PROBLEM STATEMENT - What you return must be the complete listing, unchanged.

THE DATA -

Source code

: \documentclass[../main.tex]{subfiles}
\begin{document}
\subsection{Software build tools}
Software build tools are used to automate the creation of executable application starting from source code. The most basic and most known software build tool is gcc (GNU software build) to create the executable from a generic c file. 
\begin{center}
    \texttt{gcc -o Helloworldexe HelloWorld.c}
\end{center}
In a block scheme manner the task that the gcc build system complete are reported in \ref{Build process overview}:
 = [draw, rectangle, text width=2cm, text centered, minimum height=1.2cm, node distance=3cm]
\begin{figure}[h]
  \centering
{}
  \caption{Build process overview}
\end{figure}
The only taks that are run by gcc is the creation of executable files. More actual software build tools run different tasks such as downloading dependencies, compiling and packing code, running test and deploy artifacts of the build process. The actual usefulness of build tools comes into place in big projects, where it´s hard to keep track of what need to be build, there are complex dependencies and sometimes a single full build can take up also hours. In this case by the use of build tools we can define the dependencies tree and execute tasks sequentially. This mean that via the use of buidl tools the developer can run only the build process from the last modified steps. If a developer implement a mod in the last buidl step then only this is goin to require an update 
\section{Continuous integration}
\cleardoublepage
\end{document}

WRITTEN RESPONSE -
Source code

: \documentclass[../main.tex]{subfiles}
\begin{document}
\subsection{Software build tools}
Software build tools are used to automate the creation of executable application starting from source code. The most basic and most known software build tool is gcc (GNU software build) to create the executable from a generic c file. 
\begin{center}
    \texttt{gcc -o Helloworldexe HelloWorld.c}
\end{center}
In a block scheme manner the task that the gcc build system complete are reported in \ref{Build process overview}:
 = [draw, rectangle, text width=2cm, text centered, minimum height=1.2cm, node distance=3cm]
\begin{figure}[h]
  \centering
{}
  \caption{Build process overview}
\end{figure}
The only taks that are run by gcc is the creation of executable files. More actual software build tools run different tasks such as downloading dependencies, compiling and packing code, running test and deploy artifacts of the build process. The actual usefulness of build tools comes into place in big projects, where it´s hard to keep track of what need to be build, there are complex dependencies and sometimes a single full build can take up also hours. In this case by the use of build tools we can define the dependencies tree and execute tasks sequentially. This mean that via the use of buidl tools the developer can run only the build process from the last modified steps. If a developer implement a mod in the last buidl step then only this is goin to require an update 
\section{Continuous integration}
\cleardoublepage
\end{document}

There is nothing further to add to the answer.